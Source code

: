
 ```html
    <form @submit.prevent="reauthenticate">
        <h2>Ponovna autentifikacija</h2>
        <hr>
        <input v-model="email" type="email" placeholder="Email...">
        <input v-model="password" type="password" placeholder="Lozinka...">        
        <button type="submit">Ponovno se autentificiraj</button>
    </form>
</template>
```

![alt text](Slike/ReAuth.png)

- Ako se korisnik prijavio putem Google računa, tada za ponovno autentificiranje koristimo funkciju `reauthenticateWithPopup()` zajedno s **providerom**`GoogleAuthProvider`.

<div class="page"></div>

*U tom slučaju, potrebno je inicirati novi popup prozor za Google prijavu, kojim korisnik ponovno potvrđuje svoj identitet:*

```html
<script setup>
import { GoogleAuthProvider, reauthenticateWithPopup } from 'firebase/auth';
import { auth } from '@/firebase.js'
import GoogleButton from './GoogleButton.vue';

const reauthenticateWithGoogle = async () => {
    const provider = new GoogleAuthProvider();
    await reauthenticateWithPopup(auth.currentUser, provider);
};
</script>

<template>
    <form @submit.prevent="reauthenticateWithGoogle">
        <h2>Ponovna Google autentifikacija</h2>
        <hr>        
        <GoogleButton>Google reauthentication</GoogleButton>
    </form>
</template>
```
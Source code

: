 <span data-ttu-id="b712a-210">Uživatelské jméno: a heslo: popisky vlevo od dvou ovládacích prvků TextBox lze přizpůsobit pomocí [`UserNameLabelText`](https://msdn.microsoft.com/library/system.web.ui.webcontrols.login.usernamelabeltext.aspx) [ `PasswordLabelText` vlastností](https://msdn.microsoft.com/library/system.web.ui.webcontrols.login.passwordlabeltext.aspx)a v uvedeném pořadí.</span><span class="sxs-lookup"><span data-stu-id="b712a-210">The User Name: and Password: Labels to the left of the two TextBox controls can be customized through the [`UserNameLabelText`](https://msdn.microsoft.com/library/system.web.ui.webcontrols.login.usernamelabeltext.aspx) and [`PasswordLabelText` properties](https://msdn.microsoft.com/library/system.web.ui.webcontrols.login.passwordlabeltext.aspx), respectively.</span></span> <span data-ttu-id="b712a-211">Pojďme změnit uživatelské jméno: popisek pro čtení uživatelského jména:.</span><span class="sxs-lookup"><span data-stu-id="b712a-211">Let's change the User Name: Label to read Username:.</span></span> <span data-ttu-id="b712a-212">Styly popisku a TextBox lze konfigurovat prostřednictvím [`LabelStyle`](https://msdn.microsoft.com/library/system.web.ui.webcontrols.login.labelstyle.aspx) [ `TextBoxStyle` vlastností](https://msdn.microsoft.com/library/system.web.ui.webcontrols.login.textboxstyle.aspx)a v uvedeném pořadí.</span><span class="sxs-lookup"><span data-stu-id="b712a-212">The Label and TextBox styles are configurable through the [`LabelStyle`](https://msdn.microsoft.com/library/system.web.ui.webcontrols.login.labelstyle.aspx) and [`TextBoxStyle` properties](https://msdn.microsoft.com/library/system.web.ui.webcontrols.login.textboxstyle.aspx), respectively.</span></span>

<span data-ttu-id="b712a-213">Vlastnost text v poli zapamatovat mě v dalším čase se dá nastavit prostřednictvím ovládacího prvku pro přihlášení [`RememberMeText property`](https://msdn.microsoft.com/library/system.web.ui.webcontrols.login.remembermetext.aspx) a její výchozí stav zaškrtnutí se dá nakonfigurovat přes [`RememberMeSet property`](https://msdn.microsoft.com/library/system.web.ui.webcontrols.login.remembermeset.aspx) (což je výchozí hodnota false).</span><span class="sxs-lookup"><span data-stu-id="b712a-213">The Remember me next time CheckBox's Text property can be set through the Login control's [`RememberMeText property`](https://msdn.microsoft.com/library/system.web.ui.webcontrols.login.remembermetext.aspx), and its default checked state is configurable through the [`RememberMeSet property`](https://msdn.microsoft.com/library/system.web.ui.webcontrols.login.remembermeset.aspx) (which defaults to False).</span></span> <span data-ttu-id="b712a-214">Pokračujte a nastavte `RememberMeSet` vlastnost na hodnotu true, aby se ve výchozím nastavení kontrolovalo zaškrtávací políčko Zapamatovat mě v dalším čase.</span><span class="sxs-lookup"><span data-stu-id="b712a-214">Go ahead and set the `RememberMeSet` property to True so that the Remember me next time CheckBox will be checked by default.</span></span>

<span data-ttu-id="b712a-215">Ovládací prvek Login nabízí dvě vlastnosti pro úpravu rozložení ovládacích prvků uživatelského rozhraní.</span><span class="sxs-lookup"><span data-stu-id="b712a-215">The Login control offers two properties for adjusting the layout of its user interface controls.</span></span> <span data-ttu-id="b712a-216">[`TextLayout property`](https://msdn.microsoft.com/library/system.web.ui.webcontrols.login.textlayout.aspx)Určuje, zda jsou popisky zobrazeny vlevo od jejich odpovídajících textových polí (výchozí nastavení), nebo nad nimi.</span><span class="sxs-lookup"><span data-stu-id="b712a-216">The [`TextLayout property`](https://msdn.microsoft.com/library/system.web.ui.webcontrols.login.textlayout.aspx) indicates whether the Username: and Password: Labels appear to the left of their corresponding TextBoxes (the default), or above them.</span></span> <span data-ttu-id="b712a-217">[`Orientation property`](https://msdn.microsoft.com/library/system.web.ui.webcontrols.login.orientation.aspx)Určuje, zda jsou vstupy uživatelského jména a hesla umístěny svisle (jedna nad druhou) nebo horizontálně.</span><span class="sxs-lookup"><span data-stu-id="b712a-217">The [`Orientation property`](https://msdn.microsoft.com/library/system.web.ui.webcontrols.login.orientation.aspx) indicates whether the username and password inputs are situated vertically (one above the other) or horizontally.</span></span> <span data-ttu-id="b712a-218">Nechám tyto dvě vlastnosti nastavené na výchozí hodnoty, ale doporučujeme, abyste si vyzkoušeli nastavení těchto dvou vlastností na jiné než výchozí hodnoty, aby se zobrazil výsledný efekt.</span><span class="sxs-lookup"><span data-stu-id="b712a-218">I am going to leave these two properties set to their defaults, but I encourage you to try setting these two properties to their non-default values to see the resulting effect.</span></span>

> _WORK INSTRUCTIONS_
Set down the data above once more so that nothing differs from the original.

> _RESULT OF THE TASK_
Source code

:
 ```html
    <form @submit.prevent="reauthenticate">
        <h2>Ponovna autentifikacija</h2>
        <hr>
        <input v-model="email" type="email" placeholder="Email...">
        <input v-model="password" type="password" placeholder="Lozinka...">        
        <button type="submit">Ponovno se autentificiraj</button>
    </form>
</template>
```

![alt text](Slike/ReAuth.png)

- Ako se korisnik prijavio putem Google računa, tada za ponovno autentificiranje koristimo funkciju `reauthenticateWithPopup()` zajedno s **providerom**`GoogleAuthProvider`.

<div class="page"></div>

*U tom slučaju, potrebno je inicirati novi popup prozor za Google prijavu, kojim korisnik ponovno potvrđuje svoj identitet:*

```html
<script setup>
import { GoogleAuthProvider, reauthenticateWithPopup } from 'firebase/auth';
import { auth } from '@/firebase.js'
import GoogleButton from './GoogleButton.vue';

const reauthenticateWithGoogle = async () => {
    const provider = new GoogleAuthProvider();
    await reauthenticateWithPopup(auth.currentUser, provider);
};
</script>

<template>
    <form @submit.prevent="reauthenticateWithGoogle">
        <h2>Ponovna Google autentifikacija</h2>
        <hr>        
        <GoogleButton>Google reauthentication</GoogleButton>
    </form>
</template>
```
Source code

: <span data-ttu-id="b712a-210">Uživatelské jméno: a heslo: popisky vlevo od dvou ovládacích prvků TextBox lze přizpůsobit pomocí [`UserNameLabelText`](https://msdn.microsoft.com/library/system.web.ui.webcontrols.login.usernamelabeltext.aspx) [ `PasswordLabelText` vlastností](https://msdn.microsoft.com/library/system.web.ui.webcontrols.login.passwordlabeltext.aspx)a v uvedeném pořadí.</span><span class="sxs-lookup"><span data-stu-id="b712a-210">The User Name: and Password: Labels to the left of the two TextBox controls can be customized through the [`UserNameLabelText`](https://msdn.microsoft.com/library/system.web.ui.webcontrols.login.usernamelabeltext.aspx) and [`PasswordLabelText` properties](https://msdn.microsoft.com/library/system.web.ui.webcontrols.login.passwordlabeltext.aspx), respectively.</span></span> <span data-ttu-id="b712a-211">Pojďme změnit uživatelské jméno: popisek pro čtení uživatelského jména:.</span><span class="sxs-lookup"><span data-stu-id="b712a-211">Let's change the User Name: Label to read Username:.</span></span> <span data-ttu-id="b712a-212">Styly popisku a TextBox lze konfigurovat prostřednictvím [`LabelStyle`](https://msdn.microsoft.com/library/system.web.ui.webcontrols.login.labelstyle.aspx) [ `TextBoxStyle` vlastností](https://msdn.microsoft.com/library/system.web.ui.webcontrols.login.textboxstyle.aspx)a v uvedeném pořadí.</span><span class="sxs-lookup"><span data-stu-id="b712a-212">The Label and TextBox styles are configurable through the [`LabelStyle`](https://msdn.microsoft.com/library/system.web.ui.webcontrols.login.labelstyle.aspx) and [`TextBoxStyle` properties](https://msdn.microsoft.com/library/system.web.ui.webcontrols.login.textboxstyle.aspx), respectively.</span></span>

<span data-ttu-id="b712a-213">Vlastnost text v poli zapamatovat mě v dalším čase se dá nastavit prostřednictvím ovládacího prvku pro přihlášení [`RememberMeText property`](https://msdn.microsoft.com/library/system.web.ui.webcontrols.login.remembermetext.aspx) a její výchozí stav zaškrtnutí se dá nakonfigurovat přes [`RememberMeSet property`](https://msdn.microsoft.com/library/system.web.ui.webcontrols.login.remembermeset.aspx) (což je výchozí hodnota false).</span><span class="sxs-lookup"><span data-stu-id="b712a-213">The Remember me next time CheckBox's Text property can be set through the Login control's [`RememberMeText property`](https://msdn.microsoft.com/library/system.web.ui.webcontrols.login.remembermetext.aspx), and its default checked state is configurable through the [`RememberMeSet property`](https://msdn.microsoft.com/library/system.web.ui.webcontrols.login.remembermeset.aspx) (which defaults to False).</span></span> <span data-ttu-id="b712a-214">Pokračujte a nastavte `RememberMeSet` vlastnost na hodnotu true, aby se ve výchozím nastavení kontrolovalo zaškrtávací políčko Zapamatovat mě v dalším čase.</span><span class="sxs-lookup"><span data-stu-id="b712a-214">Go ahead and set the `RememberMeSet` property to True so that the Remember me next time CheckBox will be checked by default.</span></span>

<span data-ttu-id="b712a-215">Ovládací prvek Login nabízí dvě vlastnosti pro úpravu rozložení ovládacích prvků uživatelského rozhraní.</span><span class="sxs-lookup"><span data-stu-id="b712a-215">The Login control offers two properties for adjusting the layout of its user interface controls.</span></span> <span data-ttu-id="b712a-216">[`TextLayout property`](https://msdn.microsoft.com/library/system.web.ui.webcontrols.login.textlayout.aspx)Určuje, zda jsou popisky zobrazeny vlevo od jejich odpovídajících textových polí (výchozí nastavení), nebo nad nimi.</span><span class="sxs-lookup"><span data-stu-id="b712a-216">The [`TextLayout property`](https://msdn.microsoft.com/library/system.web.ui.webcontrols.login.textlayout.aspx) indicates whether the Username: and Password: Labels appear to the left of their corresponding TextBoxes (the default), or above them.</span></span> <span data-ttu-id="b712a-217">[`Orientation property`](https://msdn.microsoft.com/library/system.web.ui.webcontrols.login.orientation.aspx)Určuje, zda jsou vstupy uživatelského jména a hesla umístěny svisle (jedna nad druhou) nebo horizontálně.</span><span class="sxs-lookup"><span data-stu-id="b712a-217">The [`Orientation property`](https://msdn.microsoft.com/library/system.web.ui.webcontrols.login.orientation.aspx) indicates whether the username and password inputs are situated vertically (one above the other) or horizontally.</span></span> <span data-ttu-id="b712a-218">Nechám tyto dvě vlastnosti nastavené na výchozí hodnoty, ale doporučujeme, abyste si vyzkoušeli nastavení těchto dvou vlastností na jiné než výchozí hodnoty, aby se zobrazil výsledný efekt.</span><span class="sxs-lookup"><span data-stu-id="b712a-218">I am going to leave these two properties set to their defaults, but I encourage you to try setting these two properties to their non-default values to see the resulting effect.</span></span>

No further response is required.